Per molti studiosi questa “rigenerazione naturale assistita”, così come viene chiamata, può rappresentare la più importante trasformazione ambientale di tutta l’Africa! E la cosa che la rende sostenibile è che sono i contadini ad avere in mano la tecnologia e il sapere necessari a realizzarla. Lo sfruttamento è quasi immediato e non necessita di capitale straniero o statale e neppure dell’intromissione da parte di ong o altre organizzazioni più o meno umanitarie, come al contrario è necessario nei metodi “moderni” esportati dall’occidente in Africa.
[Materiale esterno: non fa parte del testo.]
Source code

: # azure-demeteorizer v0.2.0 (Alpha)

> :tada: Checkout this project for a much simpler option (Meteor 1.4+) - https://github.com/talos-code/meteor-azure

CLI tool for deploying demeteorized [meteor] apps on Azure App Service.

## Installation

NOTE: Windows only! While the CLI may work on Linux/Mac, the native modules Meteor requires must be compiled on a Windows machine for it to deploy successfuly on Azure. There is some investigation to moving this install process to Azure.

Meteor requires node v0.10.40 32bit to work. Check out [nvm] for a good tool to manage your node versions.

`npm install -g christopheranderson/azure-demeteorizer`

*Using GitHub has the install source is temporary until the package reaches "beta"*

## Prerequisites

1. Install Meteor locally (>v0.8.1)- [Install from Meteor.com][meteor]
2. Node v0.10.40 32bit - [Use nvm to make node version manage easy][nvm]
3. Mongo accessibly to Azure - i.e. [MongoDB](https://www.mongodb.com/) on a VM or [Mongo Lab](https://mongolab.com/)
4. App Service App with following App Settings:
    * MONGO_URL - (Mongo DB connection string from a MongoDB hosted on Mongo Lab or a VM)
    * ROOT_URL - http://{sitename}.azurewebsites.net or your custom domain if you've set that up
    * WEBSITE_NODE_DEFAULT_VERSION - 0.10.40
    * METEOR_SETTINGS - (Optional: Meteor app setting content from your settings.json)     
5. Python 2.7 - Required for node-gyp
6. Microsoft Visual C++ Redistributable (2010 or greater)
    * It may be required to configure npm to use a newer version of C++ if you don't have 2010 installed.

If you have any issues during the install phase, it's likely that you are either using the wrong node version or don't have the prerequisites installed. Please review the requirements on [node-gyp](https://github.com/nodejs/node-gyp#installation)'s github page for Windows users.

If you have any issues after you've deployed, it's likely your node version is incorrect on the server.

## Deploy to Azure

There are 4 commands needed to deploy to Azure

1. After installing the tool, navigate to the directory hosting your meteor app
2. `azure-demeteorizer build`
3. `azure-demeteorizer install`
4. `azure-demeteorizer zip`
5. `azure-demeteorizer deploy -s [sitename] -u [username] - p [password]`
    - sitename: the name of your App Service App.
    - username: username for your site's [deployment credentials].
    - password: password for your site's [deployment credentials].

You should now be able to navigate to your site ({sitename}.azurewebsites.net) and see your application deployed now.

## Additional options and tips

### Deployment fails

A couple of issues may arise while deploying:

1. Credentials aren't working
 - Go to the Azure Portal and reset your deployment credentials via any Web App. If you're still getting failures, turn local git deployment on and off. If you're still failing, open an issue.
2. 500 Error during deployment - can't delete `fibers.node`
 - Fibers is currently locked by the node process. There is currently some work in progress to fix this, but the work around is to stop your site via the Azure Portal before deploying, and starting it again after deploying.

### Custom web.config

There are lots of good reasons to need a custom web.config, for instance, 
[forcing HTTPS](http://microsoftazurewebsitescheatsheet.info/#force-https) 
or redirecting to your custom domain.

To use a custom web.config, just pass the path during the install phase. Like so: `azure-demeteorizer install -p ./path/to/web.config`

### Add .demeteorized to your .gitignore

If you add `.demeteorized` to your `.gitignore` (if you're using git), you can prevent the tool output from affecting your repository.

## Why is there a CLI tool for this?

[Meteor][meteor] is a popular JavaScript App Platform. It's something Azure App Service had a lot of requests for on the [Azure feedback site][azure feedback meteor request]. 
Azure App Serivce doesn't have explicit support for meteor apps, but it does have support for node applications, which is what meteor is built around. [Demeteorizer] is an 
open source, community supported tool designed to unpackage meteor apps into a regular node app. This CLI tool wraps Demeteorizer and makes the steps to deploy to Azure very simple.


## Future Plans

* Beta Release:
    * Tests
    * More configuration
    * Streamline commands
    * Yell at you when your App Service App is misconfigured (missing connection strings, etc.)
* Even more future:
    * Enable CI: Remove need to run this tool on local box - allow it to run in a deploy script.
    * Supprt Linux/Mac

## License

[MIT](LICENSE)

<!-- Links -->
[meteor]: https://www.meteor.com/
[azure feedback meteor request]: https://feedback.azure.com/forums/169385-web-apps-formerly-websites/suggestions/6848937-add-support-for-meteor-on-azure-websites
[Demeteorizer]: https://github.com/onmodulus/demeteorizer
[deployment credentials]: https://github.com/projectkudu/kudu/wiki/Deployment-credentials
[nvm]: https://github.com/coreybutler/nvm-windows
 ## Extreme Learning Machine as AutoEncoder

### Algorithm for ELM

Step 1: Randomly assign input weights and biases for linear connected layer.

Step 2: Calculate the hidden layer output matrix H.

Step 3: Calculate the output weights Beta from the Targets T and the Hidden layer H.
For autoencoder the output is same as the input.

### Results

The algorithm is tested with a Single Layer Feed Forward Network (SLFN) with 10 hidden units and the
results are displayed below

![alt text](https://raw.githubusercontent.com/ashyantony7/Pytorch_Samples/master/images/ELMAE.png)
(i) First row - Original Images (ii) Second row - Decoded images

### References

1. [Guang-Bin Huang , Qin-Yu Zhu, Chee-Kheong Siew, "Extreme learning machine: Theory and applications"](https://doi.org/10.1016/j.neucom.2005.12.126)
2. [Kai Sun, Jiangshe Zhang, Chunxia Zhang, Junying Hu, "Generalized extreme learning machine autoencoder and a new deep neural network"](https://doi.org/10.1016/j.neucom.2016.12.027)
Questo modello è lo stesso praticato in tutto il Sahel occidentale e le risposte sono molto positive. Ancora una volta l’Africa ci indica una strada percorribile e, soprattutto, ci dice che se noi occidentali la lasciassimo in pace liberandola dalla mannaia del debito, dallo sfruttamento delle multinazionali, dai folli dogmi del neoliberismo e delle sue aberranti istituzioni i popoli africani saprebbero fare molto meglio di quello che i cosiddetti paesi “avanzati” hanno fatto fino a questo momento.

L’Africa è non solo il futuro d’Europa ma potrebbe essere anche il futuro di un mondo migliore, diverso e senza lo sfruttamento rapace del capitalismo.